This article about salary negotiation originally appeared in LinkedIn. If we’re not connected there and you’d like to be, reach out here.
As a specialized technology transfer recruiting firm, we see a large number of salary negotiations at some of the most prestigious research institutions in the world. Yet even at this level, we see some back and forths that make us shake our heads. Here are some of the most common candidate mistakes we see and they often cost the person the job:
Mistakes to Avoid When Negotiating a Salary
It’s important to remember the employer may be really excited about hiring you but this isn’t like negotiating the price of a car. You don’t want the other party to squirm. You need to work with them when the dust clears. Don’t leave a bad taste in their mouths by trying to head up a ruthless negotiation. Don’t:
Change Your Mind
When working with a recruiter you have a bit of an edge because you already know the ballpark of what the position is paying. Don’t agree to this ballpark and then wait for an offer only to change your mind and try to negotiate something that is outside of that range. It makes you look bad. It also makes the recruiter look like they didn’t vet you properly. Rest assured that will only happen once.

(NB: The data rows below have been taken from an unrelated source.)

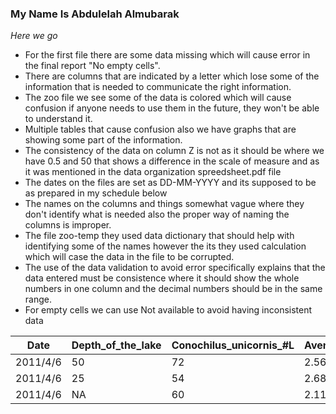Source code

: ### My Name Is Abdulelah Almubarak 
_Here we go_
* For the first file there are some data missing which will cause error in the final report "No empty cells".
* There are columns that are indicated by a letter which lose some of the information that is needed to communicate the right information.
* The zoo file we see some of the data is colored which will cause confusion if anyone needs to use them in the future, they won't be able to understand it.
* Multiple tables that cause confusion also we have graphs that are showing some part of the information. 
* The consistency of the data on column Z is not as it should be where we have 0.5 and 50 that shows a difference in the scale of measure and as it was mentioned in the data organization spreedsheet.pdf file 
* The dates on the files are set as DD-MM-YYYY and its supposed to be as prepared in my schedule below 
* The names on the columns and things somewhat vague where they don't identify what is needed also the proper way of naming the columns is improper. 
* The file zoo-temp they used data dictionary that should help with identifying some of the names however the its they used calculation which will case the data in the file to be corrupted.
* The use of the data validation to avoid error specifically explains that the data entered must be consistence where it should show the whole numbers in one column and the decimal numbers should be in the same range.
* For empty cells we can use Not available to avoid having inconsistent data


|    Date    |Depth_of_the_lake   |Conochilus_unicornis_#L  | Average_diameter_(mm5)  | Temperature  |
|------------|--------------------|-------------------------|-------------------------|--------------|
|  2011/4/6  |      50            |         72              |       2.56              |      14.1    |
|  2011/4/6  |      25            |         54              |       2.68              |      14.1    |
|  2011/4/6  |      NA            |         60              |       2.11              |      14.1    |
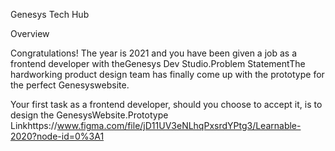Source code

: Genesys Tech Hub

Overview

Congratulations! The year is 2021 and you have been given a job as a frontend developer with theGenesys Dev Studio.Problem StatementThe hardworking product design team has finally come up with the prototype for the perfect Genesyswebsite. 

Your first task as a frontend developer, should you choose to accept it, is to design the GenesysWebsite.Prototype Linkhttps://www.figma.com/file/jD11UV3eNLhqPxsrdYPtg3/Learnable-2020?node-id=0%3A1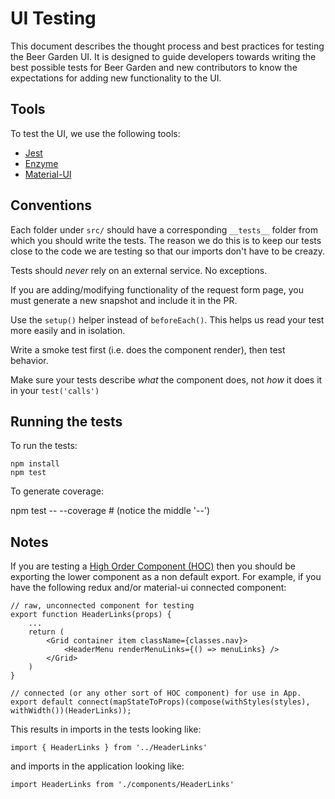# UI Testing

This document describes the thought process and best practices for testing
the Beer Garden UI. It is designed to guide developers towards writing the
best possible tests for Beer Garden and new contributors to know the
expectations for adding new functionality to the UI.

## Tools

To test the UI, we use the following tools:

- [Jest](https://jestjs.io/)
- [Enzyme](https://airbnb.io/enzyme/)
- [Material-UI](https://material-ui.com/guides/testing/)

## Conventions

Each folder under `src/` should have a corresponding `__tests__` folder
from which you should write the tests. The reason we do this is to keep
our tests close to the code we are testing so that our imports don't have
to be creazy.

Tests should _never_ rely on an external service. No exceptions.

If you are adding/modifying functionality of the request form page, you must
generate a new snapshot and include it in the PR.

Use the `setup()` helper instead of `beforeEach()`. This helps us read your
test more easily and in isolation.

Write a smoke test first (i.e. does the component render), then test behavior.

Make sure your tests describe _what_ the component does, not _how_ it does it
in your `test('calls')`

## Running the tests

To run the tests:

    npm install
    npm test

To generate coverage:

npm test -- --coverage # (notice the middle '--')

## Notes

If you are testing a [High Order Component (HOC)](https://reactjs.org/docs/higher-order-components.html)
then you should be exporting the lower component as a non default export. For
example, if you have the following redux and/or material-ui connected
component:

    // raw, unconnected component for testing
    export function HeaderLinks(props) {
        ...
        return (
            <Grid container item className={classes.nav}>
                <HeaderMenu renderMenuLinks={() => menuLinks} />
            </Grid>
        )
    }

    // connected (or any other sort of HOC component) for use in App.
    export default connect(mapStateToProps)(compose(withStyles(styles), withWidth())(HeaderLinks));

This results in imports in the tests looking like:

    import { HeaderLinks } from '../HeaderLinks'

and imports in the application looking like:

    import HeaderLinks from './components/HeaderLinks'
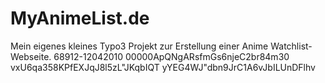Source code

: MyAnimeList.de
==============

Mein eigenes kleines Typo3 Projekt zur Erstellung einer Anime Watchlist-Webseite.
68912-12042010
00000ApQNgARsfmGs6njeC2br84m30
vxU6qa358KPfEXJqJ8l5zL"JKqbIQT
yYEG4WJ"dbn9JrC1A6vJbILUnDFlhv

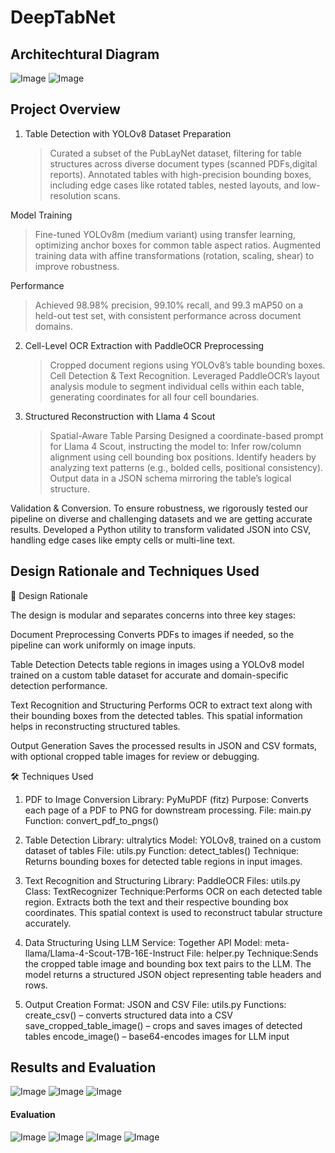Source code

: # DeepTabNet
## Architechtural Diagram
![Image](https://github.com/user-attachments/assets/140f2e1f-8758-49db-941c-4db8e19c829c)
![Image](https://github.com/user-attachments/assets/a20c9963-3779-49fb-a13b-914fb199f52f)
## Project Overview

1. Table Detection with YOLOv8
  Dataset Preparation
   >Curated a subset of the PubLayNet dataset, filtering for table structures across diverse document types (scanned PDFs,digital reports).
   >Annotated tables with high-precision bounding boxes, including edge cases like rotated tables, nested layouts, and low-resolution scans.

  Model Training
  >Fine-tuned YOLOv8m (medium variant) using transfer learning, optimizing anchor boxes for common table aspect ratios.
  >Augmented training data with affine transformations (rotation, scaling, shear) to improve robustness.

  Performance
  >Achieved 98.98% precision, 99.10% recall, and 99.3 mAP50 on a held-out test set, with consistent performance across document domains.

2. Cell-Level OCR Extraction with PaddleOCR
  Preprocessing
    >Cropped document regions using YOLOv8’s table bounding boxes.
    >Cell Detection & Text Recognition.
    >Leveraged PaddleOCR’s layout analysis module to segment individual cells within each table, generating coordinates for all four cell boundaries.

3. Structured Reconstruction with Llama 4 Scout
    >Spatial-Aware Table Parsing
    >Designed a coordinate-based prompt for Llama 4 Scout, instructing the model to:
      >Infer row/column alignment using cell bounding box positions.
      >Identify headers by analyzing text patterns (e.g., bolded cells, positional consistency).
      >Output data in a JSON schema mirroring the table’s logical structure.

Validation & Conversion.
To ensure robustness, we rigorously tested our pipeline on diverse and challenging datasets and we are getting accurate results.
Developed a Python utility to transform validated JSON into CSV, handling edge cases like empty cells or multi-line text.

## Design Rationale and Techniques Used


🎯 Design Rationale

The design is modular and separates concerns into three key stages:

Document Preprocessing
Converts PDFs to images if needed, so the pipeline can work uniformly on image inputs.

Table Detection
Detects table regions in images using a YOLOv8 model trained on a custom table dataset for accurate and domain-specific detection performance.

Text Recognition and Structuring
Performs OCR to extract text along with their bounding boxes from the detected tables. This spatial information helps in reconstructing structured tables.

Output Generation
Saves the processed results in JSON and CSV formats, with optional cropped table images for review or debugging.

🛠 Techniques Used
1. PDF to Image Conversion
Library: PyMuPDF (fitz)
Purpose: Converts each page of a PDF to PNG for downstream processing.
File: main.py
Function: convert_pdf_to_pngs()

2. Table Detection
Library: ultralytics
Model: YOLOv8, trained on a custom dataset of tables
File: utils.py
Function: detect_tables()
Technique: Returns bounding boxes for detected table regions in input images.

3. Text Recognition and Structuring
Library: PaddleOCR
Files: utils.py
Class: TextRecognizer
Technique:Performs OCR on each detected table region.
Extracts both the text and their respective bounding box coordinates.
This spatial context is used to reconstruct tabular structure accurately.

4. Data Structuring Using LLM
Service: Together API
Model: meta-llama/Llama-4-Scout-17B-16E-Instruct
File: helper.py
Technique:Sends the cropped table image and bounding box text pairs to the LLM.
The model returns a structured JSON object representing table headers and rows.

5. Output Creation
Format: JSON and CSV
File: utils.py
Functions:
create_csv() – converts structured data into a CSV
save_cropped_table_image() – crops and saves images of detected tables
encode_image() – base64-encodes images for LLM input

## Results and Evaluation
![Image](https://github.com/user-attachments/assets/ffb3b29d-c626-45c9-8414-7107922ae179)
![Image](https://github.com/user-attachments/assets/b191c93d-bde0-4741-bdf2-48de7dd43eaf)
![Image](https://github.com/user-attachments/assets/6e378582-937b-4ae8-bbd1-bf1105dadaa7)
#### Evaluation
![Image](https://github.com/user-attachments/assets/9b1b97f4-4611-401b-b765-560780bdac4e)
![Image](https://github.com/user-attachments/assets/5137934d-d383-43b4-ba93-c4e3827dbbe2)
![Image](https://github.com/user-attachments/assets/549a3ded-fcbf-47db-b344-343effbde3ba)
![Image](https://github.com/user-attachments/assets/f269df49-3e33-48a2-ba12-4fcfa1fed172)
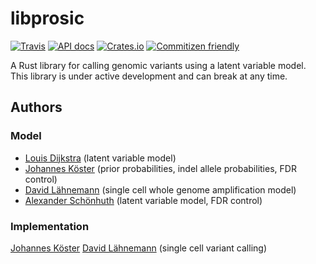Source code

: # libprosic

[![Travis](https://img.shields.io/travis/PROSIC/libprosic.svg?maxAge=2592000?style=flat-square)](https://travis-ci.org/PROSIC/libprosic)
[![API docs](https://img.shields.io/badge/API-documentation-blue.svg)](https://docs.rs/libprosic)
[![Crates.io](https://img.shields.io/crates/d/libprosic.svg)](https://crates.io/crates/libprosic)
[![Commitizen friendly](https://img.shields.io/badge/commitizen-friendly-brightgreen.svg)](http://commitizen.github.io/cz-cli/)

A Rust library for calling genomic variants using a latent variable model. This library is under active development and can break at any time.

## Authors

### Model

* [Louis Dijkstra](https://github.com/louisdijkstra) (latent variable model)
* [Johannes Köster](https://github.com/johanneskoester) (prior probabilities, indel allele probabilities, FDR control)
* [David Lähnemann](https://github.com/dlaehnemann) (single cell whole genome amplification model)
* [Alexander Schönhuth](https://github.com/aschoen) (latent variable model, FDR control)

### Implementation

[Johannes Köster](https://github.com/johanneskoester)
[David Lähnemann](https://github.com/dlaehnemann) (single cell variant calling)
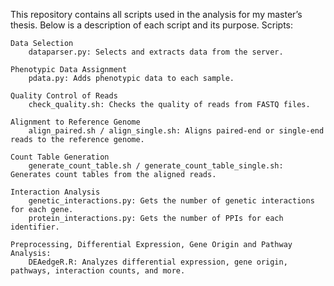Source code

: This repository contains all scripts used in the analysis for my master’s thesis. Below is a description of each script and its purpose.
Scripts:

    Data Selection
        dataparser.py: Selects and extracts data from the server.

    Phenotypic Data Assignment
        pdata.py: Adds phenotypic data to each sample.

    Quality Control of Reads
        check_quality.sh: Checks the quality of reads from FASTQ files.

    Alignment to Reference Genome
        align_paired.sh / align_single.sh: Aligns paired-end or single-end reads to the reference genome.

    Count Table Generation
        generate_count_table.sh / generate_count_table_single.sh: Generates count tables from the aligned reads.

    Interaction Analysis
        genetic_interactions.py: Gets the number of genetic interactions for each gene.
        protein_interactions.py: Gets the number of PPIs for each identifier.

    Preprocessing, Differential Expression, Gene Origin and Pathway Analysis:
        DEAedgeR.R: Analyzes differential expression, gene origin, pathways, interaction counts, and more.
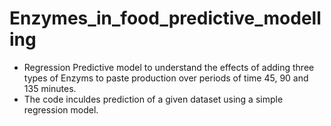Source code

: # Enzymes_in_food_predictive_modelling
* Regression Predictive model to understand the effects of adding three types of Enzyms to paste production over periods of time 45, 90 and 135 minutes.
* The code inculdes prediction of a given dataset using a simple regression model.
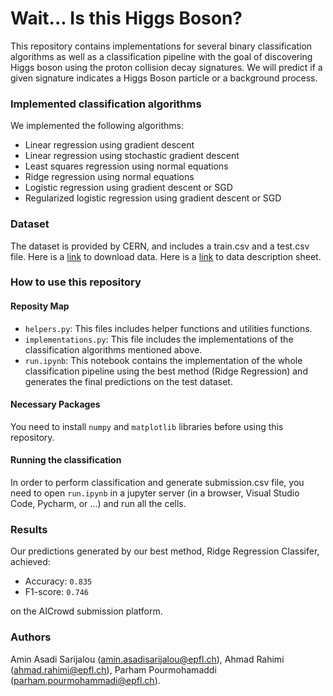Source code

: # Wait... Is this Higgs Boson?

This repository contains implementations for several binary classification
algorithms as well as a classification pipeline with the goal of
discovering Higgs boson using the proton collision decay signatures.
We will predict if a given signature indicates a Higgs Boson particle or a
background process.

### Implemented classification algorithms

We implemented the following algorithms:
- Linear regression using gradient descent
- Linear regression using stochastic gradient descent
- Least squares regression using normal equations
- Ridge regression using normal equations
- Logistic regression using gradient descent or SGD
- Regularized logistic regression using gradient descent or SGD

### Dataset

The dataset is provided by CERN, and includes a train.csv and a test.csv file.
Here is a [link](https://www.aicrowd.com/challenges/epfl-machine-learning-higgs/dataset_files?unique_download_uri=172473&challenge_id=66) to download data.
Here is a [link](https://higgsml.lal.in2p3.fr/files/2014/04/documentation_v1.8.pdf) to data description sheet.

### How to use this repository

#### Reposity Map
- `helpers.py`: This files includes helper functions and utilities functions.
- `implementations.py`: This file includes the implementations 
of the classification algorithms
mentioned above.
- `run.ipynb`: This notebook contains the implementation of the whole 
classification pipeline using the best method (Ridge Regression) and generates the final predictions
on the test dataset.

#### Necessary Packages
You need to install `numpy` and `matplotlib` libraries before using this repository.

#### Running the classification
In order to perform classification and generate submission.csv
file, you need to open `run.ipynb` in a jupyter server (in
a browser, Visual Studio Code, Pycharm, or ...) and run all the cells.


### Results
Our predictions generated by our best method, Ridge Regression Classifer, achieved:
- Accuracy: `0.835`
- F1-score: `0.746`

on the AICrowd submission platform.

### Authors
Amin Asadi Sarijalou ([amin.asadisarijalou@epfl.ch](amin.asadisarijalou@epfl.ch)),
Ahmad Rahimi ([ahmad.rahimi@epfl.ch](ahmad.rahimi@epfl.ch)),
Parham Pourmohamaddi ([parham.pourmohammadi@epfl.ch](parham.pourmohammadi@epfl.ch])).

Settle for Less Than You’re Worth
Self-inflated egos aside, if you accept a job under your desired salary range it better be a good opportunity to get your foot in the door because after accepting it, you’ll find you may grow restless and bitter once you settle in. Know your worth (your honest worth. We’d all like to make a cool mill each year) and make sure before going for that interview that you and the employer are in the same range.
Focus on the Numbers Only
Sometimes an employer simply doesn’t have the budget to go any higher, especially if what you’re asking for places you on the high end of their pay band. In these cases, it is sometimes easier for them to grant other benefits like additional bonuses or extra vacation. Look for ways to be flexible in these cases. Your solution-finding abilities may impress them.
Salary negotiation is important because it sets the trajectory for your earning potential within your new organization. However, you’re looking to build bridges in an intellectual property department position. If you can’t negotiate your own salary in a professional manner, you will be setting the tone and telling the employer that negotiating tech transfer agreements on their behalf might not be a good fit.